Leading a demonstration of about 4,000 activists, former International Atomic Energy Agency chief Mohamed ElBaradei walked slowly through Alexandria on 25 June in protest against the death of Khaled Mohammed Said, whom human rights groups say was murdered by Egyptian police. ElBaradei’s mission was to offer condolences to Said’s family and protest against the security services.
It was ElBaradei’s largest public meeting since he returned home in February declaring his intention to become “a tool for reform”. Crowds welcomed the 67-year-old Nobel Laureate on his arrival at Cairo airport. With tens of thousands of people joining an online campaign calling on him to run for the presidency, he has raised the hopes of those who want democratic change.
President Hosni Mubarak, 82, has spent 28 years in power and is thought to be grooming his son, Gamal, 46, to take over.

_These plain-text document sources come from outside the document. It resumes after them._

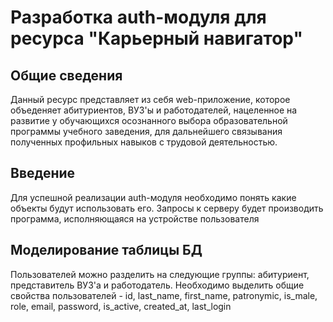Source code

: # Разработка auth-модуля для ресурса "Карьерный навигатор"
## Общие сведения
Данный ресурс представляет из себя web-приложение, которое объеденяет абитуриентов, ВУЗ'ы и работодателей, нацеленное на развитие у обучающихся осознанного выбора образовательной программы учебного заведения, для дальнейшего связывания полученных профильных навыков с трудовой деятельностью.
## Введение
Для успешной реализации auth-модуля необходимо понять какие объекты будут использовать его. Запросы к серверу будет производить программа, исполняющаяся на устройстве пользователя
## Моделирование таблицы БД
Пользователей можно разделить на следующие группы: абитуриент, представитель ВУЗ'а и работодатель. Необходимо выделить общие свойства пользователей - id, last_name, first_name, patronymic, is_male, role, email, password, is_active, created_at, last_login
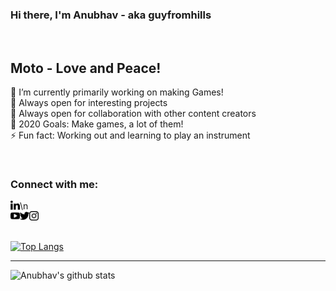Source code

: ### Hi there, I'm Anubhav - aka guyfromhills 
<br/>

## Moto - Love and Peace! <br/>
🔭 I’m currently primarily working on making Games!<br/>
🌱 Always open for interesting projects <br/>
👯 Always open for collaboration with other content creators <br/>
🥅 2020 Goals: Make games, a lot of them! <br/>
⚡ Fun fact: Working out and learning to play an instrument <br/>
 
 <br/>
 
### Connect with me:
[<img align="left" width="15px" src="/images/linkedin-logo.png"/>][Linkedin] \n   
[<img align="left" width="15px" src="/images/youtube-logo.png"/>][Youtube]
[<img align="left" width="15px" src="/images/twitter-black-shape.png"/>][Twitter]
[<img align="left" width="15px" src="/images/instagram-logo.png"/>][Instagram]
<br/>
<br/>


[![Top Langs](https://github-readme-stats.vercel.app/api/top-langs/?username=guyfromhills&layout=compact)](https://github.com/anuraghazra/github-readme-stats)


---
![Anubhav's github stats](https://github-readme-stats.vercel.app/api?username=guyfromhills&show_icons=true&theme=dracula)

<br/>
<br/>


[Linkedin]:https://www.linkedin.com/in/guyfromhills/ 
[Youtube]:https://www.youtube.com/channel/UCY9wK6W6rzvGNxidxC7Tgiw?view_as=subscriber
[Twitter]:https://twitter.com/guyfromhills
[Instagram]:https://www.instagram.com/guyfromhills/?hl=en



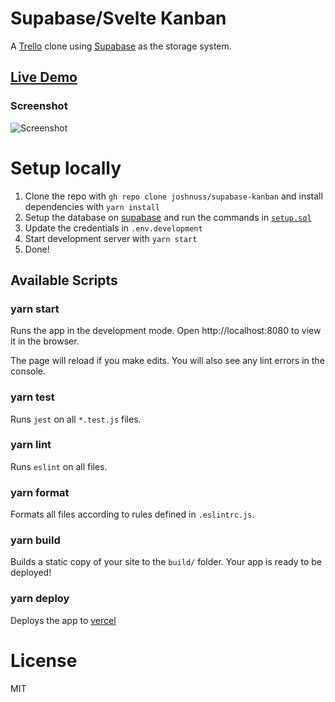 # Supabase/Svelte Kanban

A [Trello](https://trello.com) clone using [Supabase](https://supabase.io) as the storage system.

## [Live Demo](https://supabase-kanban.vercel.app/)

### Screenshot

![Screenshot](https://github.com/joshnuss/supabase-kanban/blob/master/screenshot.png)

# Setup locally

1. Clone the repo with `gh repo clone joshnuss/supabase-kanban` and install dependencies with `yarn install`
2. Setup the database on [supabase](https://supabase.io) and run the commands in [`setup.sql`](https://github.com/joshnuss/supabase-kanban/blob/master/setup.sql)
3. Update the credentials in `.env.development`
4. Start development server with `yarn start`
5. Done!

## Available Scripts

### yarn start

Runs the app in the development mode.
Open http://localhost:8080 to view it in the browser.

The page will reload if you make edits.
You will also see any lint errors in the console.

### yarn test

Runs `jest` on all `*.test.js` files.

### yarn lint

Runs `eslint` on all files.

### yarn format

Formats all files according to rules defined in `.eslintrc.js`.

### yarn build

Builds a static copy of your site to the `build/` folder.
Your app is ready to be deployed!

### yarn deploy

Deploys the app to [vercel](https://vercel.com)

# License

MIT

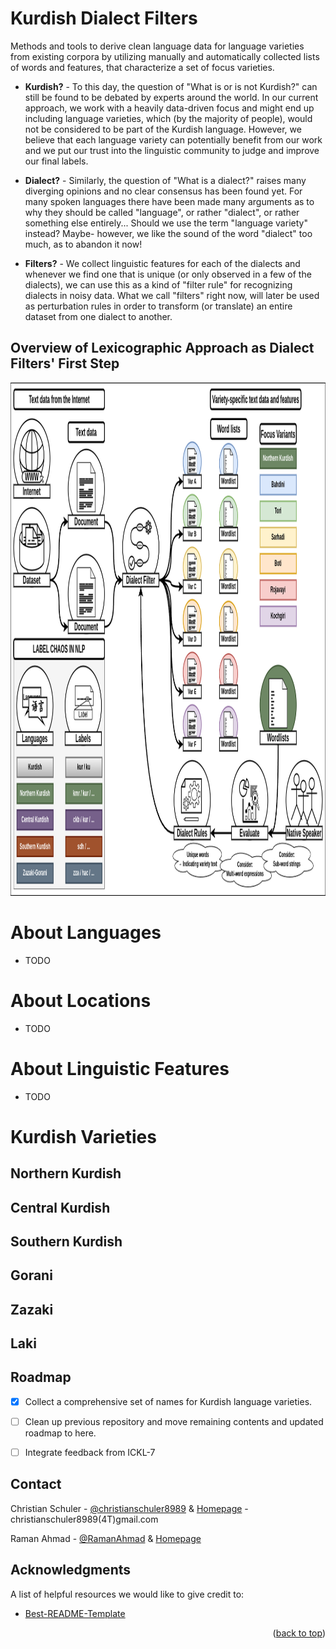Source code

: <a name="readme-top"></a>

# Kurdish Dialect Filters
Methods and tools to derive clean language data for language varieties from existing corpora by utilizing manually and automatically collected lists of words and features, that characterize a set of focus varieties.

- **Kurdish?** - To this day, the question of "What is or is not Kurdish?" can still be found to be debated by experts around the world. 
In our current approach, we work with a heavily data-driven focus and might end up including language varieties, which (by the majority of people), would not be considered to be part of the Kurdish language. 
However, we believe that each language variety can potentially benefit from our work and we put our trust into the linguistic community to judge and improve our final labels.

- **Dialect?** - Similarly, the question of "What is a dialect?" raises many diverging opinions and no clear consensus has been found yet. 
For many spoken languages there have been made many arguments as to why they should be called "language", or rather "dialect", or rather something else entirely...
Should we use the term "language variety" instead? Maybe- however, we like the sound of  the word "dialect" too much, as to abandon it now!

- **Filters?** - We collect linguistic features for each of the dialects and whenever we find one that is unique (or only observed in a few of the dialects), we can use this as a kind of "filter rule" for recognizing dialects in noisy data. 
What we call "filters" right now, will later be used as perturbation rules in order to transform (or translate) an entire dataset from one dialect to another.


## Overview of Lexicographic Approach as Dialect Filters' First Step
<div align="center">
    <a href=""><img src="Figures/DialectFilters-Overview-Lexicographic.png" alt="Overview" width="1041" height="821"></a>
</div>



# About Languages
- TODO

# About Locations
- TODO

# About Linguistic Features
- TODO


<!-- KURDISH -->
# Kurdish Varieties


## Northern Kurdish

## Central Kurdish

## Southern Kurdish

## Gorani

## Zazaki

## Laki



<!-- INSTALL -->



<!-- METHODS -->



<!-- DATA -->



<!-- ROADMAP -->
## Roadmap

- [x] Collect a comprehensive set of names for Kurdish language varieties.
- [ ] Clean up previous repository and move remaining contents and updated roadmap to here.
- [ ] Integrate feedback from ICKL-7


<!-- CONTACT -->
## Contact

Christian Schuler - [@christianschuler8989](https://github.com/christianschuler8989) & [Homepage](https://christianschuler8989.github.io/) - christianschuler8989(4T)gmail.com

Raman Ahmad - [@RamanAhmad](https://github.com/RamanAhmad) & [Homepage](https://ramanahmad.github.io/)



<!-- ACKNOWLEDGMENTS -->
## Acknowledgments

A list of helpful resources we would like to give credit to:

* [Best-README-Template](https://github.com/othneildrew/Best-README-Template) 



<p align="right">(<a href="#readme-top">back to top</a>)</p>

So far President Mubarak has not confirmed whether he will stand in next year’s presidential elections.
ElBaradei, who stood up to President George W. Bush’s administration when it insisted that Saddam Hussein’s regime in Iraq was concealing nuclear weapons, is seen as a possible challenger, untainted by corruption allegations. In media interviews, ElBaradei hints at a possible presidential bid – but only if ground rules for a free and fair election are first established.
Difficult choices?
“He is an alternative to the existing regime which always claims there is no alternative,” said Ahmed Maher of the April 6th Movement which helped organise the welcoming party. “He has a global reputation, extensive administrative experience and he won the Nobel Peace Prize [in 2005], so he is a very appropriate person,” he said.
Novelist Alaa Al Aswany praised ElBaradei for his “difficult choice to come back to Egypt to support his people to get a real democracy”. He suggested he could lead the nation through “a period of transition”.
Opponents claim that ElBaradei’s campaign is losing momentum. Official restrictions and what he calls “the barrier of fear” have limited its impact. He complains he cannot have political headquarters or raise funds and that independent TV stations are under pressure not to interview him. The government has renewed the emergency laws that have been in place for 30 years and insists it will not reverse a constitutional amendment that bars ElBaradei from running as an independent.
?ElBaradei did not join any of the official opposition parties allowed to nominate a contender to run as president, arguing this would “legitimise” the system. Instead, he is backing a new umbrella group, the National Association for Change (NAC), which brings together civic activists and politicians ranging from Islamists to leftists. The NAC has drawn up a petition with seven basic demands. These include ending the state of emergency which bolsters the security services, introducing judicial oversight of the elections, reducing restrictions on who can run for president and placing a two-term limit on whoever serves in office. NAC activists want to get a million people to sign the petition, but they have less than 100,000 so far. The activists differ on the best way to achieve reforms.
?ElBaradei has avoided direct ?confrontation with the regime, preferring to criticise the government via forums on the internet. He recently raised his profile by visiting political centres and places of worship outside Cairo. Some activists have gone onto the streets to press for reform, joining banned demonstrations. After a protest on 6 April, police detained about 100 people.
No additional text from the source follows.